## AIM OF THE EXERCISE
Using the listing below, select the lines with the word "that" and copy them.

## DATA SUPPLIED
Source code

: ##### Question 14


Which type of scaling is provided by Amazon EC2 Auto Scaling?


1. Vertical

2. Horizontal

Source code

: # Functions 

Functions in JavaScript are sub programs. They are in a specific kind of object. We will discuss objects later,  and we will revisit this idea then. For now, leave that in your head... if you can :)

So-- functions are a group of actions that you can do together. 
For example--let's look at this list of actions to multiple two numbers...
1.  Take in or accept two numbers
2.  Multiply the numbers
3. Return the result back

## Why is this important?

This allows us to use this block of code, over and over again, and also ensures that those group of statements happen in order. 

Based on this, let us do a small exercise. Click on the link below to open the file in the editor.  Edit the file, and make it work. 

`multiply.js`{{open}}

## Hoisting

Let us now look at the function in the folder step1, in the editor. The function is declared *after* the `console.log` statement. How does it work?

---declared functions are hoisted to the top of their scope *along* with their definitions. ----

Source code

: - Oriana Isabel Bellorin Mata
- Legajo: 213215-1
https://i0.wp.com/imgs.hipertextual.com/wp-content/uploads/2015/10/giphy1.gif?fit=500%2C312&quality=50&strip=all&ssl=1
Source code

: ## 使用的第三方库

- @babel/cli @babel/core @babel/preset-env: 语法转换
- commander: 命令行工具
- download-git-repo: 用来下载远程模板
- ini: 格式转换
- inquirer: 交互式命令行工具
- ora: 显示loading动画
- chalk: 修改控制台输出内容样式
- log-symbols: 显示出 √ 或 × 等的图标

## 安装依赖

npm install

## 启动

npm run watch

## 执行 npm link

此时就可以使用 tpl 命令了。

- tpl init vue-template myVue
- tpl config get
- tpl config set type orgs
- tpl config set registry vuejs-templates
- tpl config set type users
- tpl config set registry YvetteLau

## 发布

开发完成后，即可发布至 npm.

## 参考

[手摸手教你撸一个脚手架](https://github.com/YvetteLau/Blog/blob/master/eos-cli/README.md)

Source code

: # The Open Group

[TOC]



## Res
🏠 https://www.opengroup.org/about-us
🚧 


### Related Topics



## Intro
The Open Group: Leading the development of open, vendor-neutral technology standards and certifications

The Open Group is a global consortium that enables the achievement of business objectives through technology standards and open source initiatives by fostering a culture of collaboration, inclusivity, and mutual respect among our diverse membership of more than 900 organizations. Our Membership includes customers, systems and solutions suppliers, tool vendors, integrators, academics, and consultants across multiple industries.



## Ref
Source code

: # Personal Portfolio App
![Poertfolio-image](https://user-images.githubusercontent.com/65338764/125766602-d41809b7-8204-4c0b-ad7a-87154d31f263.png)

## WRITTEN REPLY
Functions in JavaScript are sub programs. They are in a specific kind of object. We will discuss objects later,  and we will revisit this idea then. For now, leave that in your head... if you can :)
So-- functions are a group of actions that you can do together. 
This allows us to use this block of code, over and over again, and also ensures that those group of statements happen in order. 
The Open Group is a global consortium that enables the achievement of business objectives through technology standards and open source initiatives by fostering a culture of collaboration, inclusivity, and mutual respect among our diverse membership of more than 900 organizations. Our Membership includes customers, systems and solutions suppliers, tool vendors, integrators, academics, and consultants across multiple industries.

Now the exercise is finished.